» **PROMPT**
Please copy every record below exactly, leaving out the pictures.

» **DATA EXCERPTS**
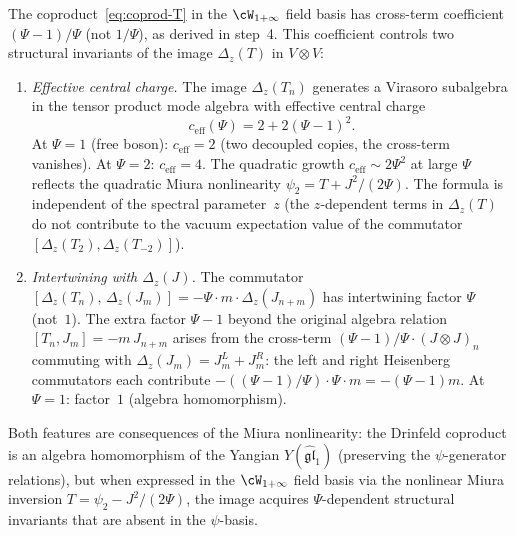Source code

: \begin{remark}
\label{rem:spin2-ceff-miura}
The coproduct~\eqref{eq:coprod-T} in the
$\cW_{1+\infty}$ field basis has cross-term coefficient
$(\Psi - 1)/\Psi$ (not $1/\Psi$), as derived in step~4.
This coefficient controls two structural invariants of the
image $\Delta_z(T)$ in $V \otimes V$:
\begin{enumerate}[label=\textup{(\arabic*)}]
\item \emph{Effective central charge.}
 The image $\Delta_z(T_n)$ generates a Virasoro
 subalgebra in the tensor product mode algebra with
 effective central charge
 \begin{equation}\label{eq:c-eff-spin2}
 c_{\mathrm{eff}}(\Psi) = 2 + 2(\Psi - 1)^2.
 \end{equation}
 At $\Psi = 1$ (free boson): $c_{\mathrm{eff}} = 2$
 (two decoupled copies, the cross-term vanishes).
 At $\Psi = 2$: $c_{\mathrm{eff}} = 4$.
 The quadratic growth $c_{\mathrm{eff}} \sim 2\Psi^2$ at
 large $\Psi$ reflects the quadratic Miura nonlinearity
 $\psi_2 = T + J^2/(2\Psi)$.
 The formula is independent of the spectral parameter~$z$
 (the $z$-dependent terms in $\Delta_z(T)$ do not
 contribute to the vacuum expectation value of the
 commutator $[\Delta_z(T_2), \Delta_z(T_{-2})]$).
\item \emph{Intertwining with $\Delta_z(J)$.}
 The commutator
 $[\Delta_z(T_n),\, \Delta_z(J_m)]
 = -\Psi \cdot m \cdot \Delta_z(J_{n+m})$
 has intertwining factor $\Psi$ (not~$1$).
 The extra factor $\Psi - 1$ beyond the original algebra
 relation $[T_n, J_m] = -m\,J_{n+m}$ arises from the
 cross-term $(\Psi - 1)/\Psi \cdot (J \otimes J)_n$
 commuting with $\Delta_z(J_m) = J_m^L + J_m^R$:
 the left and right Heisenberg commutators each contribute
 $-((\Psi-1)/\Psi) \cdot \Psi \cdot m = -(\Psi - 1)m$.
 At $\Psi = 1$: factor~$1$ (algebra homomorphism).
\end{enumerate}
Both features are consequences of the Miura nonlinearity:
the Drinfeld coproduct is an algebra homomorphism of the
Yangian $Y(\widehat{\mathfrak{gl}}_1)$ (preserving the
$\psi$-generator relations), but when expressed in the
$\cW_{1+\infty}$ field basis via the nonlinear Miura
inversion $T = \psi_2 - J^2/(2\Psi)$, the image acquires
$\Psi$-dependent structural invariants that are absent in
the $\psi$-basis.
\end{remark}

» **PROBLEM SOLUTION**
Source code

: \begin{remark}
\label{rem:spin2-ceff-miura}
The coproduct~\eqref{eq:coprod-T} in the
$\cW_{1+\infty}$ field basis has cross-term coefficient
$(\Psi - 1)/\Psi$ (not $1/\Psi$), as derived in step~4.
This coefficient controls two structural invariants of the
image $\Delta_z(T)$ in $V \otimes V$:
\begin{enumerate}[label=\textup{(\arabic*)}]
\item \emph{Effective central charge.}
 The image $\Delta_z(T_n)$ generates a Virasoro
 subalgebra in the tensor product mode algebra with
 effective central charge
 \begin{equation}\label{eq:c-eff-spin2}
 c_{\mathrm{eff}}(\Psi) = 2 + 2(\Psi - 1)^2.
 \end{equation}
 At $\Psi = 1$ (free boson): $c_{\mathrm{eff}} = 2$
 (two decoupled copies, the cross-term vanishes).
 At $\Psi = 2$: $c_{\mathrm{eff}} = 4$.
 The quadratic growth $c_{\mathrm{eff}} \sim 2\Psi^2$ at
 large $\Psi$ reflects the quadratic Miura nonlinearity
 $\psi_2 = T + J^2/(2\Psi)$.
 The formula is independent of the spectral parameter~$z$
 (the $z$-dependent terms in $\Delta_z(T)$ do not
 contribute to the vacuum expectation value of the
 commutator $[\Delta_z(T_2), \Delta_z(T_{-2})]$).
\item \emph{Intertwining with $\Delta_z(J)$.}
 The commutator
 $[\Delta_z(T_n),\, \Delta_z(J_m)]
 = -\Psi \cdot m \cdot \Delta_z(J_{n+m})$
 has intertwining factor $\Psi$ (not~$1$).
 The extra factor $\Psi - 1$ beyond the original algebra
 relation $[T_n, J_m] = -m\,J_{n+m}$ arises from the
 cross-term $(\Psi - 1)/\Psi \cdot (J \otimes J)_n$
 commuting with $\Delta_z(J_m) = J_m^L + J_m^R$:
 the left and right Heisenberg commutators each contribute
 $-((\Psi-1)/\Psi) \cdot \Psi \cdot m = -(\Psi - 1)m$.
 At $\Psi = 1$: factor~$1$ (algebra homomorphism).
\end{enumerate}
Both features are consequences of the Miura nonlinearity:
the Drinfeld coproduct is an algebra homomorphism of the
Yangian $Y(\widehat{\mathfrak{gl}}_1)$ (preserving the
$\psi$-generator relations), but when expressed in the
$\cW_{1+\infty}$ field basis via the nonlinear Miura
inversion $T = \psi_2 - J^2/(2\Psi)$, the image acquires
$\Psi$-dependent structural invariants that are absent in
the $\psi$-basis.
\end{remark}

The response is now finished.